Dream Machine, c'est le nom choisi par "Les Meltons". Matthew, désormais ex-leader de Bare Wires et Warm Soda, a décidé il y a quelques mois de cela de nous gratifier d'une nouvelle formation aux côtés de Doris Melton, sa femme. Le premier album du groupe, The Illusion, a vu le jour hier, et pour compléter mon interview avec Dream Machine, voici l'album review sur fond de sorcellerie voodoo.


Matthew Melton l'avait confié à l'occasion de l'interview, Dream Machine n'est pas une nouvelle formation de power pop. Le groupe fait plutôt dans une sorte de rock glamy très seventies qui rappelle aussi bien Black Sabbath que quelques formations de hard rock de l'époque. Doris s'occupe de la partie piano / orgue / synthé tandis que Matthew se charge de délivrer des solos de guitare qui ne rechignent jamais quelques passages épiques. Doris me disait combien le groupe n'aurait pas peur d'exprimer quelque chose de fort, quitte à paraître le faire passer en force :

"L’inspiration pour The Illusion est avant tout le comportement des gens qu’on a observé récemment. C’est un peu comme les vieilles peintures de Jérôme Bosch où tout le monde souffre, un grand illusionniste déçoit tout le monde en leur faisant croire qu’une vie de péché est une vie heureuse – les sept péchés capitaux. On voit des gens se saouler, s’empoisonner, coucher avec des gens dont ils se foutent, et croire tout ce que leur dicte leur smartphone. C’est le sujet de cette illusion, rien à voir avec les sorcières, mais l’illusion d’une vie créée par des moyens artificiels."

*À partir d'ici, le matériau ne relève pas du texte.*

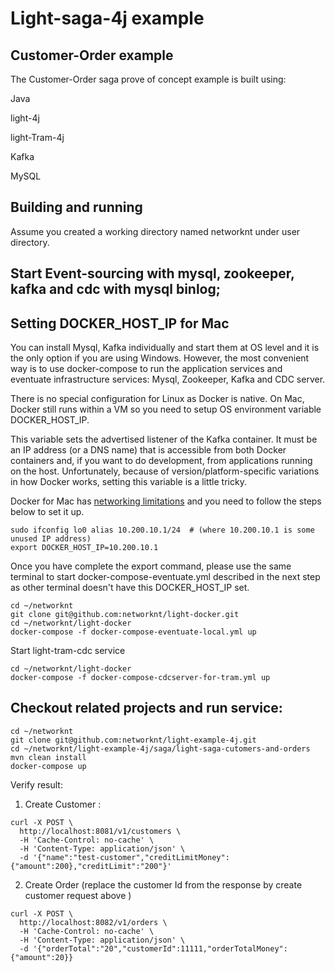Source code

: # Light-saga-4j example


## Customer-Order example

The Customer-Order saga prove of concept example  is built using:

Java

light-4j

light-Tram-4j

Kafka

MySQL




## Building and running


Assume you created a working directory named networknt under user directory.


## Start Event-sourcing with mysql, zookeeper, kafka and cdc with mysql binlog;



## Setting DOCKER_HOST_IP for Mac

You can install Mysql, Kafka individually and start them at OS level and it is
the only option if you are using Windows. However, the most convenient way is to
use docker-compose to run the application services and eventuate infrastructure
services: Mysql, Zookeeper, Kafka and CDC server.

There is no special configuration for Linux as Docker is native. On Mac, Docker
still runs within a VM so you need to setup OS environment variable DOCKER_HOST_IP.

This variable sets the advertised listener of the Kafka container. It must be an
IP address (or a DNS name) that is accessible from both Docker containers and, if
you want to do development, from applications running on the host. Unfortunately,
because of version/platform-specific variations in how Docker works, setting this
variable is a little tricky.

Docker for Mac has [networking limitations](https://docs.docker.com/docker-for-mac/networking/)
and you need to follow the steps below to set it up.

```
sudo ifconfig lo0 alias 10.200.10.1/24  # (where 10.200.10.1 is some unused IP address)
export DOCKER_HOST_IP=10.200.10.1
```

Once you have complete the export command, please use the same terminal to start
docker-compose-eventuate.yml described in the next step as other terminal doesn't
have this DOCKER_HOST_IP set.



```
cd ~/networknt
git clone git@github.com:networknt/light-docker.git
cd ~/networknt/light-docker
docker-compose -f docker-compose-eventuate-local.yml up

```


Start light-tram-cdc service

```
cd ~/networknt/light-docker
docker-compose -f docker-compose-cdcserver-for-tram.yml up

```


## Checkout related projects and run service:


```
cd ~/networknt
git clone git@github.com:networknt/light-example-4j.git
cd ~/networknt/light-example-4j/saga/light-saga-cutomers-and-orders
mvn clean install
docker-compose up
```


Verify result:

1. Create Customer :

```
curl -X POST \
  http://localhost:8081/v1/customers \
  -H 'Cache-Control: no-cache' \
  -H 'Content-Type: application/json' \
  -d '{"name":"test-customer","creditLimitMoney":{"amount":200},"creditLimit":"200"}'
```

2. Create Order (replace the customer Id from the response by create customer request above )

```
curl -X POST \
  http://localhost:8082/v1/orders \
  -H 'Cache-Control: no-cache' \
  -H 'Content-Type: application/json' \
  -d '{"orderTotal":"20","customerId":11111,"orderTotalMoney":{"amount":20}}
```
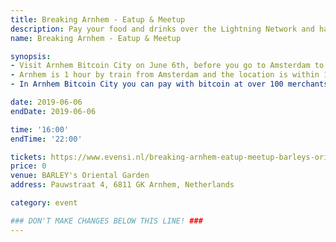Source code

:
 ```yaml
---
title: Breaking Arnhem - Eatup & Meetup
description: Pay your food and drinks over the Lightning Network and have a chat with other Bitcoin enthusiasts. This meetup is free!
name: Breaking Arnhem - Eatup & Meetup

synopsis:
- Visit Arnhem Bitcoin City on June 6th, before you go to Amsterdam to the Breaking Bitcoin conference (which is 8-9 June). Pay your food and drinks over the Lightning Network and have a chat with other Bitcoin enthusiasts. This meetup is free!
- Arnhem is 1 hour by train from Amsterdam and the location is within 10 minutes walk from the train station.
- In Arnhem Bitcoin City you can pay with bitcoin at over 100 merchants, see our website for more information: www.arnhembitcoinstad.nl

date: 2019-06-06
endDate: 2019-06-06

time: '16:00'
endTime: '22:00'

tickets: https://www.evensi.nl/breaking-arnhem-eatup-meetup-barleys-oriental-garden/306839258
price: 0
venue: BARLEY's Oriental Garden
address: Pauwstraat 4, 6811 GK Arnhem, Netherlands

category: event

### DON'T MAKE CHANGES BELOW THIS LINE! ###
---
```

<!-- ### DON'T MAKE CHANGES BELOW THIS LINE! ### -->

<Event-Content/>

Bien qu'elle n'ait pas mentionné les sorcières de Salem, je ne peux m'empêcher de penser qu'elles ont quelque chose à voir dans la création de cet Illusion. Comme un tour de magie qui ne rechigne pas sur les effets de manche, cet album de Dream Machine cache quelques bizarreries sous son velours violet, des couteaux qui sont jetés à travers la pièce, la lévitation de Doris Melton et le rire machiavélique de Matthew. Allons ensemble déguster cette drôle de potion...

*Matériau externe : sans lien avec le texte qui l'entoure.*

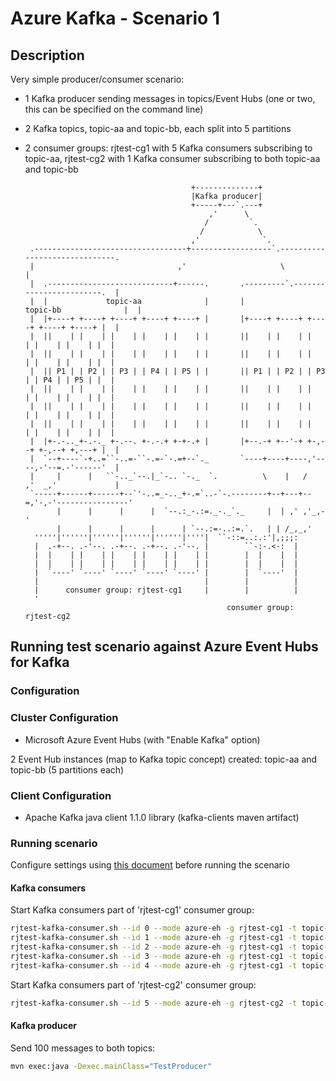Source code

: # Azure Kafka - Scenario 1

## Description

Very simple producer/consumer scenario:

* 1 Kafka producer sending messages in topics/Event Hubs (one or two, this can be specified on the command line)
* 2 Kafka topics, topic-aa and topic-bb, each split into 5 partitions
* 2 consumer groups: rjtest-cg1 with 5 Kafka consumers subscribing to topic-aa, rjtest-cg2 with 1 Kafka consumer subscribing to both topic-aa and topic-bb

                                           +--------------+
                                           |Kafka producer|
                                           +-----+---`.---+
                                               ,'      \
                                              /         `.
                                             /            \
                                           ,'              `.                   
       .----------------------------------+------------------`.------------------------------.
       |                                ,'                     \                             |
       |  .----------------------------+------.       .---------`.------------------------.  |
       |  |             topic-aa              |       |             topic-bb              |  |
       |  |+----+ +----+ +----+ +----+ +----+ |       |+----+ +----+ +----+ +----+ +----+ |  |
       |  ||    | |    | |    | |    | |    | |       ||    | |    | |    | |    | |    | |  |
       |  ||    | |    | |    | |    | |    | |       ||    | |    | |    | |    | |    | |  |
       |  || P1 | | P2 | | P3 | | P4 | | P5 | |       || P1 | | P2 | | P3 | | P4 | | P5 | |  |
       |  ||    | |    | |    | |    | |    | |       ||    | |    | |    | |    | |    | |  |
       |  ||    | |    | |    | |    | |    | |       ||    | |    | |    | |    | |    | |  |
       |  ||    | |    | |    | |    | |    | |       ||    | |    | |    | |    | |    | |  |
       |  |+-.-.._+-.-._ +-.--. +-.-.+ +-+-.+ |       |+--.-+ +--'-+ +-,--+ +-,--+ +,---+ |  |
       |  `--+----`-+..=``-..=-``-.=-`-.=+--`._       `----+----+----,'----,-'--=.-'------'  |
       |     |      |   ``-.._`--.|_`-.. `-._  `.          \    |   /    ,'  _,'             |
       `-----+------+------+--`'-..=_-.._+-.=`..-`-.--------+--+---+--=,'-,-'----------------'
             |      |      |      |  `--.:_-.:=._-._`._     |  | ,' ,'_,-'
             |      |      |      |      | `--.:=-..:=.`.   | | /_,_,'
        '''''|''''''|''''''|''''''|''''''|''''|  ``-::=..:.:'|,;;;:
        |  .-+--. .-'--. .-+--. .-+--. .-'--. |        ``-:-.<-:  |
        |  |    | |    | |    | |    | |    | |        |  |    |  |
        |  |    | |    | |    | |    | |    | |        |  |    |  |
        |  `----' `----' `----' `----' `----' |        |  `----'  |
        |                                     |        |          |
        |      consumer group: rjtest-cg1     |        |          |
        '
                                                   consumer group: rjtest-cg2

## Running test scenario against Azure Event Hubs for Kafka

### Configuration

### Cluster Configuration

* Microsoft Azure Event Hubs (with "Enable Kafka" option)

2 Event Hub instances (map to Kafka topic concept) created: topic-aa and topic-bb (5 partitions each)

### Client Configuration

* Apache Kafka java client 1.1.0 library (kafka-clients maven artifact)

### Running scenario

Configure settings using [this document](java/README.md) before running the scenario

#### Kafka consumers

Start Kafka consumers part of 'rjtest-cg1' consumer group:

```bash
rjtest-kafka-consumer.sh --id 0 --mode azure-eh -g rjtest-cg1 -t topic-aa
rjtest-kafka-consumer.sh --id 1 --mode azure-eh -g rjtest-cg1 -t topic-aa
rjtest-kafka-consumer.sh --id 2 --mode azure-eh -g rjtest-cg1 -t topic-aa
rjtest-kafka-consumer.sh --id 3 --mode azure-eh -g rjtest-cg1 -t topic-aa
rjtest-kafka-consumer.sh --id 4 --mode azure-eh -g rjtest-cg1 -t topic-aa
```

Start Kafka consumers part of 'rjtest-cg2' consumer group:

```bash
rjtest-kafka-consumer.sh --id 5 --mode azure-eh -g rjtest-cg2 -t topic-aa,topic-bb
```

#### Kafka producer

Send 100 messages to both topics:

```bash
mvn exec:java -Dexec.mainClass="TestProducer"
```
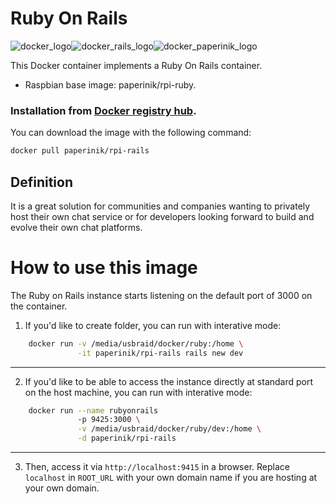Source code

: # Ruby On Rails

![docker_logo](https://raw.githubusercontent.com/brunocantisano/rpi-rails/master/files/docker.png)![docker_rails_logo](https://raw.githubusercontent.com/brunocantisano/rpi-rails/master/files/logo-rails.png)![docker_paperinik_logo](https://raw.githubusercontent.com/brunocantisano/rpi-rails/master/files/docker_paperinik_120x120.png)

This Docker container implements a Ruby On Rails container.

 * Raspbian base image: paperinik/rpi-ruby.
 
### Installation from [Docker registry hub](https://registry.hub.docker.com/u/paperinik/rpi-rails/).

You can download the image with the following command:

```bash
docker pull paperinik/rpi-rails
```

Definition
----

It is a great solution for communities and companies wanting to privately host their own chat service or for developers looking forward to build and evolve their own chat platforms.

# How to use this image

The Ruby on Rails instance starts listening on the default port of 3000 on the container.

1) If you'd like to create folder, you can run with interative mode:
```bash
    docker run -v /media/usbraid/docker/ruby:/home \
               -it paperinik/rpi-rails rails new dev
```
----

2) If you'd like to be able to access the instance directly at standard port on the host machine, you can run with interative mode:
```bash
    docker run --name rubyonrails 
               -p 9425:3000 \
               -v /media/usbraid/docker/ruby/dev:/home \
               -d paperinik/rpi-rails 
```
----

3) Then, access it via `http://localhost:9415` in a browser.  Replace `localhost` in `ROOT_URL` with your own domain name if you are hosting at your own domain.
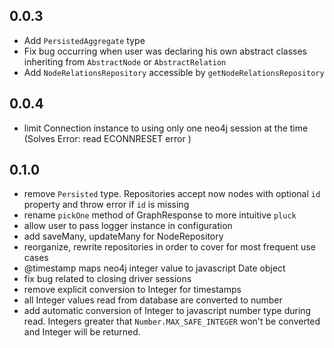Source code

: ## 0.0.3
- Add ```PersistedAggregate``` type 
- Fix bug occurring when user was declaring his own abstract classes inheriting from ```AbstractNode``` or ```AbstractRelation```
- Add ```NodeRelationsRepository``` accessible by ```getNodeRelationsRepository```

 ## 0.0.4 
 - limit Connection instance to using only one neo4j session at the time (Solves Error: read ECONNRESET error )
 
 ## 0.1.0
 - remove ```Persisted``` type. Repositories accept now nodes with optional ```id``` property
  and throw error if ```id``` is missing
 - rename ```pickOne``` method of GraphResponse to more intuitive ```pluck```
 - allow user to pass logger instance in configuration 
 - add saveMany, updateMany for NodeRepository
 - reorganize, rewrite repositories in order to cover for most frequent use cases
 - @timestamp maps neo4j integer value to javascript Date object
 - fix bug related to closing driver sessions
 - remove explicit conversion to Integer for timestamps
 - all Integer values read from database are converted to number
 - add automatic conversion of Integer to javascript number type during read.
 Integers greater that ```Number.MAX_SAFE_INTEGER``` won't be converted and Integer will be returned.
 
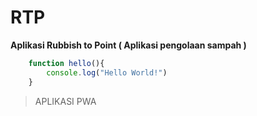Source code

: # RTP
**Aplikasi Rubbish to Point ( Aplikasi pengolaan sampah )**

```javascript
    function hello(){
        console.log("Hello World!")
    }
```
>APLIKASI PWA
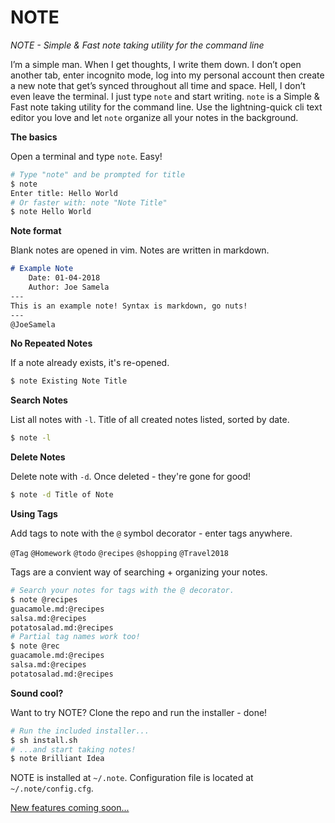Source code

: # NOTE

*NOTE - Simple & Fast note taking utility for the command line*

I’m a simple man. When I get thoughts, I write them down. I don’t open another tab, enter incognito mode, log into my personal account then create a new note that get’s synced throughout all time and space. Hell, I don’t even leave the terminal. I just type `note` and start writing. `note` is a Simple & Fast note taking utility for the command line. Use the lightning-quick cli text editor you love and let `note` organize all your notes in the background.

**The basics**

Open a terminal and type `note`. Easy!
```bash
# Type "note" and be prompted for title
$ note
Enter title: Hello World
# Or faster with: note "Note Title"
$ note Hello World
```
**Note format**

Blank notes are opened in vim. Notes are written in markdown.
```markdown
# Example Note                                   
    Date: 01-04-2018                                               
    Author: Joe Samela                                        
---
This is an example note! Syntax is markdown, go nuts!
---
@JoeSamela
```

**No Repeated Notes**

If a note already exists, it's re-opened.
```bash
$ note Existing Note Title
```

**Search Notes**

List all notes with `-l`. Title of all created notes listed, sorted by date. 
```bash
$ note -l
```

**Delete Notes**

Delete note with `-d`. Once deleted - they're gone for good!
```bash
$ note -d Title of Note
```

**Using Tags**

Add tags to note with the `@` symbol decorator - enter tags anywhere.

`@Tag` `@Homework` `@todo` `@recipes` `@shopping` `@Travel2018`

Tags are a convient way of searching + organizing your notes. 
```bash
# Search your notes for tags with the @ decorator.
$ note @recipes
guacamole.md:@recipes
salsa.md:@recipes
potatosalad.md:@recipes
# Partial tag names work too!
$ note @rec
guacamole.md:@recipes
salsa.md:@recipes
potatosalad.md:@recipes
```

**Sound cool?**

Want to try NOTE? Clone the repo and run the installer - done!
```bash
# Run the included installer...
$ sh install.sh
# ...and start taking notes!
$ note Brilliant Idea
```
NOTE is installed at `~/.note`. Configuration file is located at `~/.note/config.cfg`.

[New features coming soon...](https://github.com/JosephSamela/note/projects/1)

"The Illusion" est un premier pied dans les rues de Salem. Dream Machine laisse toute sa place à la guitare qui semble mener ce morceau à la baguette (ça fait sens ?). L'orgue s'affirmera plus tard, une chose est sure, nous voilà plongés dans un drôle de monde dans lequel le rock seventies semble avoir muté en quelque chose de malsain mais de terriblement bon. Dream Machine se serait-il inspiré de Stephen King ?! Very likely... 

"Eye For An Eye" franchit un cap psychédélique supplémentaire. Doris fait son apparition avec grâce, une longue robe blanche qui flotte dans les airs et déjà des airs de ces grandes chanteuses d'un temps passé qu'elle semble tant admirer. "I Walked In The Fire", enfin, complète cet excellent trio introductif. Premier single dévoilé de cet LP, il allie vitesse et performance dans une ambiance post Black Sabbath qui semble briller à travers tous les atouts d'un magicien un peu glam rock - comme je le disais - qui n'hésite pas à faire crisser sa guitare.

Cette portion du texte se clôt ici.